Seconda Lettura (Eb 4, 14-16). Chi è Gesù? È questa la domanda che la Lettera agli Ebrei si pone. Egli è il “Figlio di Dio” e il “Sommo Sacerdote”, che, facendosi uomo, ha condiviso la nostra condizione in tutto tranne nel peccato e si è fatto “vittima”, “ostia”, immolandosi in sacrificio per la nostra salvezza.

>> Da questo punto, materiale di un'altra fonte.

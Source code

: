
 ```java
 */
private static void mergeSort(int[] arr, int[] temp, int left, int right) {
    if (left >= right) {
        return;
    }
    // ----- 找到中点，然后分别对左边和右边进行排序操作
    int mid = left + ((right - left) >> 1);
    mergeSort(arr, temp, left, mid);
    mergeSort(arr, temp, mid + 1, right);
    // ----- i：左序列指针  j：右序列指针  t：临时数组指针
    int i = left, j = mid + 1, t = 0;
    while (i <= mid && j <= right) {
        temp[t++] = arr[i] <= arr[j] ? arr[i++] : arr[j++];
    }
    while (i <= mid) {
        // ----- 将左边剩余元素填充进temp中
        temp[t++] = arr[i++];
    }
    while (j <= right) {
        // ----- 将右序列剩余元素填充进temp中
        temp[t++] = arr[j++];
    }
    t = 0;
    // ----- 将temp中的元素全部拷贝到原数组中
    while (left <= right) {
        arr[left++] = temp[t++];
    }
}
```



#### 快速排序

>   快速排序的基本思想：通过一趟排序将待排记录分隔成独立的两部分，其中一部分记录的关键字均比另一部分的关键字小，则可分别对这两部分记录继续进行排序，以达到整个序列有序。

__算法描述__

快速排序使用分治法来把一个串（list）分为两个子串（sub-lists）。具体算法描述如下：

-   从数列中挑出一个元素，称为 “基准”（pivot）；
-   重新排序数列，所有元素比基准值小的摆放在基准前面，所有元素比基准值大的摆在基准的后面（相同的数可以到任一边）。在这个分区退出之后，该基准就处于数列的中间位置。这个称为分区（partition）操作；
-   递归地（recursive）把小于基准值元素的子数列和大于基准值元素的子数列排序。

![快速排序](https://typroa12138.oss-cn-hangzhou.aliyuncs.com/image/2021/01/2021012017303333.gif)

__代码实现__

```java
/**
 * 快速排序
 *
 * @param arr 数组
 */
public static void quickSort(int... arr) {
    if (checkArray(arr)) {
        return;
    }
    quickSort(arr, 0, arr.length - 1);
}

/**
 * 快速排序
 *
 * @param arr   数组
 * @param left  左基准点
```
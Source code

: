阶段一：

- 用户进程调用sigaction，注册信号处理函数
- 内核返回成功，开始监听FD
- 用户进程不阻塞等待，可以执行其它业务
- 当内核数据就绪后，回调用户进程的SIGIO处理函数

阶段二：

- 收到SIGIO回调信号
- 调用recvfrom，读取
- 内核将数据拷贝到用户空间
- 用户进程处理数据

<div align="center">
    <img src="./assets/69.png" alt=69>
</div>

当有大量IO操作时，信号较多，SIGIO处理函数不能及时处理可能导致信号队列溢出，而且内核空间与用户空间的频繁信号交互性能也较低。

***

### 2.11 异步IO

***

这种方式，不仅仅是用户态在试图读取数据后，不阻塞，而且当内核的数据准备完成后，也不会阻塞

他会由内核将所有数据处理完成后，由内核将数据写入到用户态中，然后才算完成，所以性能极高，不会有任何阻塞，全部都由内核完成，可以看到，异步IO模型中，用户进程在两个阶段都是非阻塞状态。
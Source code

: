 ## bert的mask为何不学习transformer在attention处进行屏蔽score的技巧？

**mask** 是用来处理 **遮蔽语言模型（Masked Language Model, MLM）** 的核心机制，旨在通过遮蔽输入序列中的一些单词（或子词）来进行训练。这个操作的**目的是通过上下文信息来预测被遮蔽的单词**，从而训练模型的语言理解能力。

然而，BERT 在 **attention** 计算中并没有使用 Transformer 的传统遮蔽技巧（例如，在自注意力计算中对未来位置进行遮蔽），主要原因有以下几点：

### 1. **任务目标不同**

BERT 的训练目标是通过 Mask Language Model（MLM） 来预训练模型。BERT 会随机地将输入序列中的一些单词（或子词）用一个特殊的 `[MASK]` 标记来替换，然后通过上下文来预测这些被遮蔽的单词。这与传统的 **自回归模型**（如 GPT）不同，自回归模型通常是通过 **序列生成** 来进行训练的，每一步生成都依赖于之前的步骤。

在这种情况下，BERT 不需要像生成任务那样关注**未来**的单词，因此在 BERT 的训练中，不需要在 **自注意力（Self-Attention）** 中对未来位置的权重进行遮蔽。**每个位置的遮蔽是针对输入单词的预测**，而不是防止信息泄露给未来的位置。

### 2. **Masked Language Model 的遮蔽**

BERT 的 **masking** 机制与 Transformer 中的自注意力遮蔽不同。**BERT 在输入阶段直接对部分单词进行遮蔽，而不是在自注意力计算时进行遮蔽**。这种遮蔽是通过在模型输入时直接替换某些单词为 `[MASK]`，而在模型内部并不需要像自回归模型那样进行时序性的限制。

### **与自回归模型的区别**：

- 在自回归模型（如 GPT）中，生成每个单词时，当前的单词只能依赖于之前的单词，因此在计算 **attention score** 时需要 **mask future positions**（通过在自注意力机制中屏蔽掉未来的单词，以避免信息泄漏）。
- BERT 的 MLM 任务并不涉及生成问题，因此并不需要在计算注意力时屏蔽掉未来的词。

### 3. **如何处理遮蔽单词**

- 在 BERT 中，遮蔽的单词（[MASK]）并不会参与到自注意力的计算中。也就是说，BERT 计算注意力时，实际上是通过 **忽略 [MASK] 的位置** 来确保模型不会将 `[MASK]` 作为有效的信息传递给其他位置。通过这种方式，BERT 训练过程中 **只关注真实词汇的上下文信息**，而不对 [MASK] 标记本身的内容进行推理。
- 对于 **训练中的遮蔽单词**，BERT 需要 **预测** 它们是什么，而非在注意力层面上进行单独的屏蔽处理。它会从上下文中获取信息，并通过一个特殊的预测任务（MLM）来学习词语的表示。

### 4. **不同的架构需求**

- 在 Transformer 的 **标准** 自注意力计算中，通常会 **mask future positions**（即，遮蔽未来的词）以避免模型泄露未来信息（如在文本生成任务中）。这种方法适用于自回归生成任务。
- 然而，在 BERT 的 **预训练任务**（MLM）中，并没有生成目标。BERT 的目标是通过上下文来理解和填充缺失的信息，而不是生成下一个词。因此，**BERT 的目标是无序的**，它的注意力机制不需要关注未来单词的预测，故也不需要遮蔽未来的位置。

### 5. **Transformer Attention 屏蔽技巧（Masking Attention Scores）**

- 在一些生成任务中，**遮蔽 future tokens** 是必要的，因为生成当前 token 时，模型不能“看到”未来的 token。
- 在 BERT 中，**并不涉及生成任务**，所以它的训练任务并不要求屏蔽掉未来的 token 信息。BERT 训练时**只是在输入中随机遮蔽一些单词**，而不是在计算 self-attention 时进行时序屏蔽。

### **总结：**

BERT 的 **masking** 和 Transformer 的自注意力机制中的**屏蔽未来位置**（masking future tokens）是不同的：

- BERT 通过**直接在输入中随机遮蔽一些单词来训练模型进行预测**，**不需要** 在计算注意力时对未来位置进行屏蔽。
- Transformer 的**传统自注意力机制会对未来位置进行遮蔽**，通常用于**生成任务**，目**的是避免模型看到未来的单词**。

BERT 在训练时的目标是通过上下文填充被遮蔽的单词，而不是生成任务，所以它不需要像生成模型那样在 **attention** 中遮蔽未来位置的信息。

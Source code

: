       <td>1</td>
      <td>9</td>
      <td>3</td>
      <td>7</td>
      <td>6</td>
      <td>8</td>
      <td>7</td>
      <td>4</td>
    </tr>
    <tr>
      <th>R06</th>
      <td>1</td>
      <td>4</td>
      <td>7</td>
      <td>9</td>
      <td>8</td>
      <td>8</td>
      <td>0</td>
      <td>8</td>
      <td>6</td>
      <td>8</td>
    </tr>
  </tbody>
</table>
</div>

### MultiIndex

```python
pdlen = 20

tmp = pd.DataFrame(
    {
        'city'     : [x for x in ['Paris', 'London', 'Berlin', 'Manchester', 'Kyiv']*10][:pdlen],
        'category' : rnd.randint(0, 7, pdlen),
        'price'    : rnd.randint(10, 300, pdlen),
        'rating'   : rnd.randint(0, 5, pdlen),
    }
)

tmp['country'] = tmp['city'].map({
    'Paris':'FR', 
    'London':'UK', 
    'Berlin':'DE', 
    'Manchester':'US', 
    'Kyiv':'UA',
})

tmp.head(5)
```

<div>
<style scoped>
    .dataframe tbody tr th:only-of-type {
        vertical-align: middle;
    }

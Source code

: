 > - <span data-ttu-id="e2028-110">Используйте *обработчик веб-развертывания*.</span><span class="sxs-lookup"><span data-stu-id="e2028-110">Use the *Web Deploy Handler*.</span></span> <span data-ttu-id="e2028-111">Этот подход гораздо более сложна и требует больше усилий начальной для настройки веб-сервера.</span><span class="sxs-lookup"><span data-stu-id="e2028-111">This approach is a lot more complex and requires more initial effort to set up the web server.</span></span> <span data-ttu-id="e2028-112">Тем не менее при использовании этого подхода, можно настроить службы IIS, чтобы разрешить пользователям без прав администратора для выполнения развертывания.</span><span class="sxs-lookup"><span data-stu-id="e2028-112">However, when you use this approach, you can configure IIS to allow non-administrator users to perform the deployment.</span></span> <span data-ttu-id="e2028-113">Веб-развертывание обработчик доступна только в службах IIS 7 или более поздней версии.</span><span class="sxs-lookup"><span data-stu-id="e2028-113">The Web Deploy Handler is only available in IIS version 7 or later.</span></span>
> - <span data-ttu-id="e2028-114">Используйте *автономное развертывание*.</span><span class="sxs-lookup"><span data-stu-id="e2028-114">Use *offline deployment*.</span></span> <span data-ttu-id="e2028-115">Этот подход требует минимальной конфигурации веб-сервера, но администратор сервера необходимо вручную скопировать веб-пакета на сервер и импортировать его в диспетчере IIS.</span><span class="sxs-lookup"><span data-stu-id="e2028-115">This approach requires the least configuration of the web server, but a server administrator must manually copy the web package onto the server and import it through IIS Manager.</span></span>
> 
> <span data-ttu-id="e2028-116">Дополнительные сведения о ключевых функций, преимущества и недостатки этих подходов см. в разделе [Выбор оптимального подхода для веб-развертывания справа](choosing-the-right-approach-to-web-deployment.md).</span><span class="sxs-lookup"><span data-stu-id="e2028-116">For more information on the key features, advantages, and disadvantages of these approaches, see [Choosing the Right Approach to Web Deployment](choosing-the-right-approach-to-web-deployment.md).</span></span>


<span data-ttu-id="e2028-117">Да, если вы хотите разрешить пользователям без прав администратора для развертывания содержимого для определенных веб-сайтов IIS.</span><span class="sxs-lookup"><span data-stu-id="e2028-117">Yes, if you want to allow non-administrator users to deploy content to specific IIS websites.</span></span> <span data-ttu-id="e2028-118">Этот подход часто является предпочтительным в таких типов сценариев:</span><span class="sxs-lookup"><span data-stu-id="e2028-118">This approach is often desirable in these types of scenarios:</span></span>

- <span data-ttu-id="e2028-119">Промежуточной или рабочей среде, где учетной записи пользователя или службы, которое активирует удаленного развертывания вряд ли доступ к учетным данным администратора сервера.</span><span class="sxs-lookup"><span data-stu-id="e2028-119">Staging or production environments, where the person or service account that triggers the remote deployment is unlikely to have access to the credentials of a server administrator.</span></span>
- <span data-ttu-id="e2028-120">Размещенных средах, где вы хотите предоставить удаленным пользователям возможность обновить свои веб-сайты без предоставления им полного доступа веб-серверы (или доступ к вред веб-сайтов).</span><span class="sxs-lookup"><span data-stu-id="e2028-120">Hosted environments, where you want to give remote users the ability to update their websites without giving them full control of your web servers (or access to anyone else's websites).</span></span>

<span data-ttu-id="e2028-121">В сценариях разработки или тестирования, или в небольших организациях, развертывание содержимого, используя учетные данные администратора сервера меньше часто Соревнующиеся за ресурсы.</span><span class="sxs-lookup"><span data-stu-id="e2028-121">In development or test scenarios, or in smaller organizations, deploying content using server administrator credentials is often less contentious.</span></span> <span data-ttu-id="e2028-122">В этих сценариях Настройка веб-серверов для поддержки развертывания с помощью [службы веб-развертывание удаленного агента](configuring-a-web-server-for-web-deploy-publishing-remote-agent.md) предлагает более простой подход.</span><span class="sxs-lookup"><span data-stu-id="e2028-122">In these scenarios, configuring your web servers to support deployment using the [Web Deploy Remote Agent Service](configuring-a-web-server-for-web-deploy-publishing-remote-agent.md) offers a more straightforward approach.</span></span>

Vangelo (Mc 10, 35-45). Giacomo e Giovanni fanno una richiesta precisa a Gesù: “Concedici di sedere uno alla tua destra e l’altro alla sua sinistra nel tuo Regno”. È una vera e propria raccomandazione! E gli altri dieci discepoli si ribellano, non per la richiesta irriverente, ma perché anche loro vorrebbero occupare i primi posti. Loro, che per primi hanno lascito tutto per seguire il Maestro, si sentono autorizzati ad entrare nel suo Regno scegliendo i posti migliori. Che cosa triste! Gesù sta annunciando per la terza volta la sua Passione e i discepoli discutono di posti e privilegi. Non sanno che stare alla sua sinistra e alla sua destra significa comporre il trittico del Golgota; significa portare la croce. E il Maestro traccia la via per entrare nel Regno: è la via del servizio. Chi vuole diventare grande sia il servitore di tutti. “Servizio” è il nome esigente dell’amore, il nome nuovo della civiltà. È il nome di Dio, che “non è venuto per farsi servire, ma per essere servo”. Ecco la verità sconcertante: Dio non tiene il mondo ai suoi piedi, come pensano di fare i grandi della terra quando usano il potere per opprimere i popoli, ma è Lui inginocchiato ai piedi delle sue creature. Egli non ha troni, ma cinge un asciugatoio e passa a servirci. Allora non ci resta che arrenderci al suo Amore e fare della nostra vita un atto di amore verso tutti.